(Collected data)
--------------------------------
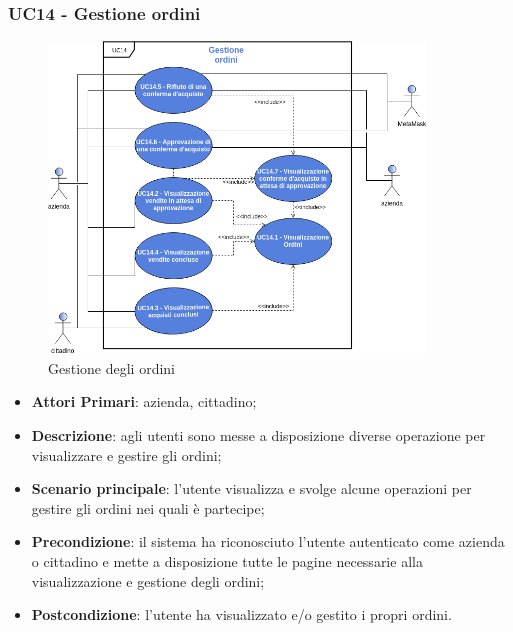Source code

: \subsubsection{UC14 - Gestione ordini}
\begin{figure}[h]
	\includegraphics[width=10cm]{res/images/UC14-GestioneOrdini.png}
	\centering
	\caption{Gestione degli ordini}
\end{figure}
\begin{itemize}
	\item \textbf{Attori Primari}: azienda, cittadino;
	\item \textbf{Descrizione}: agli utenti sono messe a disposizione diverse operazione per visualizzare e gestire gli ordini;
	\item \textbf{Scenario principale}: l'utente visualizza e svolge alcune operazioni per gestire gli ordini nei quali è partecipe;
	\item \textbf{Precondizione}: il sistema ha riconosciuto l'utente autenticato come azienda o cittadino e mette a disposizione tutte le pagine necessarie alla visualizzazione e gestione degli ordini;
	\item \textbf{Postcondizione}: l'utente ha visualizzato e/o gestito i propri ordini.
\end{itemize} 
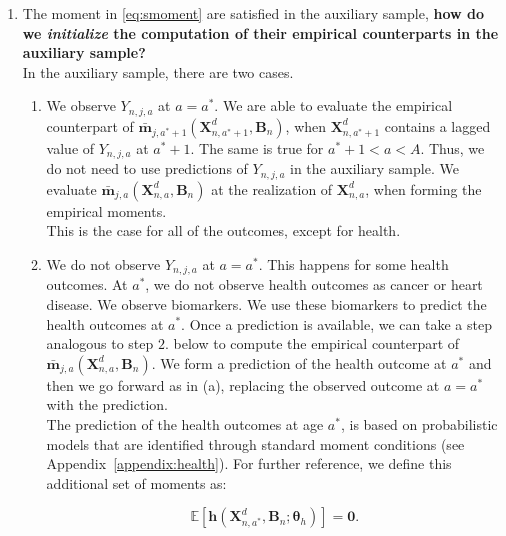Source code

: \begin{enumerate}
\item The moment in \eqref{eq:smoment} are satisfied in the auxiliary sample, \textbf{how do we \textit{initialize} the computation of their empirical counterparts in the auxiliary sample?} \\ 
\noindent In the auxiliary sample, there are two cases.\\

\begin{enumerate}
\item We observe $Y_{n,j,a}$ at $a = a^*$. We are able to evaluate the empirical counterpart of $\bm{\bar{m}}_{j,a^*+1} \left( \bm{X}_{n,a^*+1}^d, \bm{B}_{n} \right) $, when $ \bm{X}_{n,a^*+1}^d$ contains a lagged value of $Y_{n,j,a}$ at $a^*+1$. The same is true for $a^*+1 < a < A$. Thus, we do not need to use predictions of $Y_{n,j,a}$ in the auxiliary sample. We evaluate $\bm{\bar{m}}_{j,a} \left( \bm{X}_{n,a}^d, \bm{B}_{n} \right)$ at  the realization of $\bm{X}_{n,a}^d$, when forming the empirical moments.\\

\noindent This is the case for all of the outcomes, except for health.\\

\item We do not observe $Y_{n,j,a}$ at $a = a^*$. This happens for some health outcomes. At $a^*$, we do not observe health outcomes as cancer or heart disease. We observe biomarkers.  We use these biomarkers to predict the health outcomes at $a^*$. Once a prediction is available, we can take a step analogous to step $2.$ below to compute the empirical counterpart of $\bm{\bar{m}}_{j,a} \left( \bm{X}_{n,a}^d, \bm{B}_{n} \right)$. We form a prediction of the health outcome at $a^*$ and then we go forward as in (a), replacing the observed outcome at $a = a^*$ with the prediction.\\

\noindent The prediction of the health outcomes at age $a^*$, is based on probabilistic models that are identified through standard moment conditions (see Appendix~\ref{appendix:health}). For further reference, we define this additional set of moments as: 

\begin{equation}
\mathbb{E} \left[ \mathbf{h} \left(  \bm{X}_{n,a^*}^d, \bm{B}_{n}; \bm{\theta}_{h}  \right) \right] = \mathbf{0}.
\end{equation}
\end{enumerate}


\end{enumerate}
--------------------------------
#### REQUIRED WORK
Your task is to repeat the opening line of the entries above and each line after it, ending with the line that has "gestione degli ordini;". Do not include the pictures.

#### EXERCISE RESULT
Source code

: \subsubsection{UC14 - Gestione ordini}
\begin{figure}[h]
	\includegraphics[width=10cm]{res/images/UC14-GestioneOrdini.png}
	\centering
	\caption{Gestione degli ordini}
\end{figure}
\begin{itemize}
	\item \textbf{Attori Primari}: azienda, cittadino;
	\item \textbf{Descrizione}: agli utenti sono messe a disposizione diverse operazione per visualizzare e gestire gli ordini;
	\item \textbf{Scenario principale}: l'utente visualizza e svolge alcune operazioni per gestire gli ordini nei quali è partecipe;
	\item \textbf{Precondizione}: il sistema ha riconosciuto l'utente autenticato come azienda o cittadino e mette a disposizione tutte le pagine necessarie alla visualizzazione e gestione degli ordini;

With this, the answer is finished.